● Prompt
Retype, word for word, only the lines from the one with "端到端資料處理 | ⏳ | 從檔案到報告 |" through the last line of the data below.

(Stored data entries)
----

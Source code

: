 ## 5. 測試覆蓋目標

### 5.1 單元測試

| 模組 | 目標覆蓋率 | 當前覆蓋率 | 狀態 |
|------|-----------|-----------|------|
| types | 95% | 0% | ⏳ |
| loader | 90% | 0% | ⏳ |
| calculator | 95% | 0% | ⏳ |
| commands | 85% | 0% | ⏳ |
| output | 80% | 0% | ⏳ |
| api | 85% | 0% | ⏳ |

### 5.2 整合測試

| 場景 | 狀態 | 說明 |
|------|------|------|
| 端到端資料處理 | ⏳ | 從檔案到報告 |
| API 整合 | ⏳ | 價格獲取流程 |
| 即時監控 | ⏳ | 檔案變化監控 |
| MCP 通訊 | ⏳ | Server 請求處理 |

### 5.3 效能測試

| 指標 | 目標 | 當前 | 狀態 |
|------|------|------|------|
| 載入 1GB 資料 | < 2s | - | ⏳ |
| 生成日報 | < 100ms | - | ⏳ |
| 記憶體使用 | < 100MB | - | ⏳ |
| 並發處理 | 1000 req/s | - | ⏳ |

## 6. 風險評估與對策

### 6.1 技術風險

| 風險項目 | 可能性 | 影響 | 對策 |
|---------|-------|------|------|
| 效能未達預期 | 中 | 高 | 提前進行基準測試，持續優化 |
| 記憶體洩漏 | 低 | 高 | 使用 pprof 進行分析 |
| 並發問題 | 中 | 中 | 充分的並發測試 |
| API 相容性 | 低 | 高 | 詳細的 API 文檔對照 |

----

● Exercise result
| 端到端資料處理 | ⏳ | 從檔案到報告 |
| API 整合 | ⏳ | 價格獲取流程 |
| 即時監控 | ⏳ | 檔案變化監控 |
| MCP 通訊 | ⏳ | Server 請求處理 |

### 5.3 效能測試

| 指標 | 目標 | 當前 | 狀態 |
|------|------|------|------|
| 載入 1GB 資料 | < 2s | - | ⏳ |
| 生成日報 | < 100ms | - | ⏳ |
| 記憶體使用 | < 100MB | - | ⏳ |
| 並發處理 | 1000 req/s | - | ⏳ |

## 6. 風險評估與對策

### 6.1 技術風險

| 風險項目 | 可能性 | 影響 | 對策 |
|---------|-------|------|------|
| 效能未達預期 | 中 | 高 | 提前進行基準測試，持續優化 |
| 記憶體洩漏 | 低 | 高 | 使用 pprof 進行分析 |
| 並發問題 | 中 | 中 | 充分的並發測試 |
| API 相容性 | 低 | 高 | 詳細的 API 文檔對照 |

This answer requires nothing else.